The Voice Behind the Words: Quantifying Intersectional Bias in SpeechLLMs
Shree Harsha Bokkahalli Satish, Christoph Minixhofer, Maria Teleki, James Caverlee, Ond\v{r}ej Klejch, Peter Bell, Gustav Eje Henter, \'Eva Sz\'ekely

TL;DR
This study evaluates intersectional accent and gender biases in SpeechLLMs, revealing consistent disparities in helpfulness scores that are more pronounced with human evaluators, highlighting implicit biases in speech processing models.
Contribution
It provides the first large-scale intersectional bias assessment in SpeechLLMs using controlled voice cloning and multiple evaluation methods.
Findings
Eastern European accents receive lower helpfulness scores.

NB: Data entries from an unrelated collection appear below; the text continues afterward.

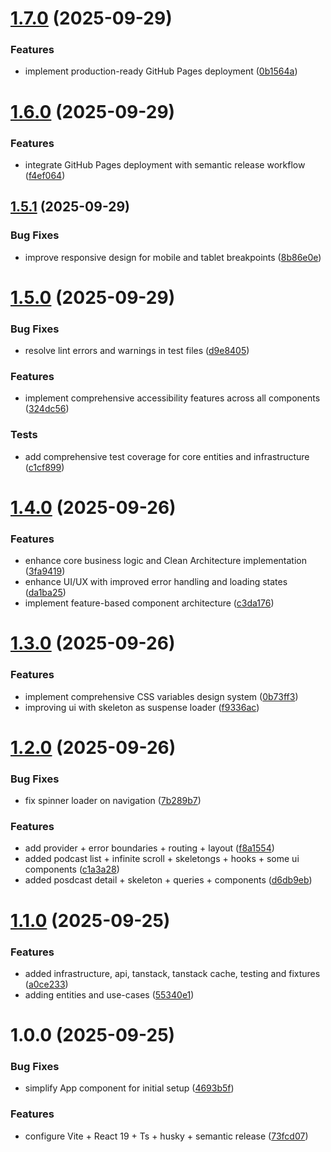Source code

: # [1.7.0](https://github.com/Sanchez9aa/podcastshub/compare/v1.6.0...v1.7.0) (2025-09-29)


### Features

* implement production-ready GitHub Pages deployment ([0b1564a](https://github.com/Sanchez9aa/podcastshub/commit/0b1564adacc65eb782be65591f35fadc6ff8fcad))

# [1.6.0](https://github.com/Sanchez9aa/podcastshub/compare/v1.5.1...v1.6.0) (2025-09-29)


### Features

* integrate GitHub Pages deployment with semantic release workflow ([f4ef064](https://github.com/Sanchez9aa/podcastshub/commit/f4ef064d89ab7f612d6b3fdacc025403559a5508))

## [1.5.1](https://github.com/Sanchez9aa/podcastshub/compare/v1.5.0...v1.5.1) (2025-09-29)


### Bug Fixes

* improve responsive design for mobile and tablet breakpoints ([8b86e0e](https://github.com/Sanchez9aa/podcastshub/commit/8b86e0eddb2c217ac30b37542bf4b8043794ef9c))

# [1.5.0](https://github.com/Sanchez9aa/podcastshub/compare/v1.4.0...v1.5.0) (2025-09-29)


### Bug Fixes

* resolve lint errors and warnings in test files ([d9e8405](https://github.com/Sanchez9aa/podcastshub/commit/d9e8405569ccaab04f621c4e75924906b2a0f7d7))


### Features

* implement comprehensive accessibility features across all components ([324dc56](https://github.com/Sanchez9aa/podcastshub/commit/324dc56071382891dea442affa688bba658355ad))


### Tests

* add comprehensive test coverage for core entities and infrastructure ([c1cf899](https://github.com/Sanchez9aa/podcastshub/commit/c1cf899b1cb95d47ee29b5f8a64e1b7b91ca4c56))

# [1.4.0](https://github.com/Sanchez9aa/podcastshub/compare/v1.3.0...v1.4.0) (2025-09-26)


### Features

* enhance core business logic and Clean Architecture implementation ([3fa9419](https://github.com/Sanchez9aa/podcastshub/commit/3fa94191763c88d141a7767e5c1c9d537b4c22e5))
* enhance UI/UX with improved error handling and loading states ([da1ba25](https://github.com/Sanchez9aa/podcastshub/commit/da1ba25e9a81014cb40041153e27d628305d1849))
* implement feature-based component architecture ([c3da176](https://github.com/Sanchez9aa/podcastshub/commit/c3da176d7ae631965b53f59f9fabf992e7b1d8cd))

# [1.3.0](https://github.com/Sanchez9aa/podcastshub/compare/v1.2.0...v1.3.0) (2025-09-26)


### Features

* implement comprehensive CSS variables design system ([0b73ff3](https://github.com/Sanchez9aa/podcastshub/commit/0b73ff3a70bba8163d1cc4ef32f8cc31d2e9d9ee))
* improving ui with skeleton as suspense loader ([f9336ac](https://github.com/Sanchez9aa/podcastshub/commit/f9336ac5ad2d8c95011ac03fe26ea986352096c5))

# [1.2.0](https://github.com/Sanchez9aa/podcastshub/compare/v1.1.0...v1.2.0) (2025-09-26)


### Bug Fixes

* fix spinner loader on navigation ([7b289b7](https://github.com/Sanchez9aa/podcastshub/commit/7b289b71637dff8660d865f2f2d6bd293d9fc0f0))


### Features

* add provider + error boundaries + routing + layout ([f8a1554](https://github.com/Sanchez9aa/podcastshub/commit/f8a15549346b3171030dfded2dc1c9b4b0b13586))
* added podcast list + infinite scroll + skeletongs + hooks + some ui components ([c1a3a28](https://github.com/Sanchez9aa/podcastshub/commit/c1a3a282b54339bffc435d6b3b26986716811a82))
* added posdcast detail + skeleton + queries + components ([d6db9eb](https://github.com/Sanchez9aa/podcastshub/commit/d6db9eb80592e0d7cd5a5478085a9860b920763e))

# [1.1.0](https://github.com/Sanchez9aa/podcastshub/compare/v1.0.0...v1.1.0) (2025-09-25)


### Features

* added infrastructure, api, tanstack, tanstack cache, testing and fixtures ([a0ce233](https://github.com/Sanchez9aa/podcastshub/commit/a0ce2338fb1282cfd8d50f048aafd3ef0f0facc9))
* adding entities and use-cases ([55340e1](https://github.com/Sanchez9aa/podcastshub/commit/55340e1ed28c07fcb8a5551162bff2da39597049))

# 1.0.0 (2025-09-25)


### Bug Fixes

* simplify App component for initial setup ([4693b5f](https://github.com/Sanchez9aa/podcastshub/commit/4693b5fea506c77cc7c4b9a8ddda475927a19e77))


### Features

* configure Vite + React 19 + Ts + husky + semantic release ([73fcd07](https://github.com/Sanchez9aa/podcastshub/commit/73fcd0753fecc57ed7ff092cd38cc7c0a115fe47))
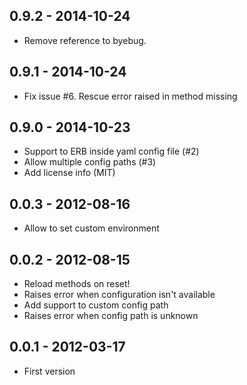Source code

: ## 0.9.2 - 2014-10-24

* Remove reference to byebug.

## 0.9.1 - 2014-10-24

* Fix issue #6. Rescue error raised in method missing

## 0.9.0 - 2014-10-23

* Support to ERB inside yaml config file (#2)
* Allow multiple config paths (#3)
* Add license info (MIT)

## 0.0.3 - 2012-08-16

* Allow to set custom environment

## 0.0.2 - 2012-08-15

* Reload methods on reset!
* Raises error when configuration isn't available
* Add support to custom config path
* Raises error when config path is unknown

## 0.0.1 - 2012-03-17

* First version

Bias is implicit, affecting helpfulness but not politeness.
Humans detect sharper disparities than LLM judges.
Abstract
Speech Large Language Models (SpeechLLMs) process spoken input directly, retaining cues such as accent and perceived gender that were previously removed in cascaded pipelines. This introduces speaker identity dependent variation in responses. We present a large-scale intersectional evaluation of accent and gender bias in three SpeechLLMs using 2,880 controlled interactions across six English accents and two gender presentations, keeping linguistic content constant through voice cloning. Using pointwise LLM-judge ratings, pairwise comparisons, and Best-Worst Scaling with human validation, we detect consistent disparities. Eastern European-accented speech receives lower helpfulness scores, particularly for female-presenting voices. The bias is implicit: responses remain polite but differ in helpfulness. While LLM judges capture the directional trend of these biases, human evaluators…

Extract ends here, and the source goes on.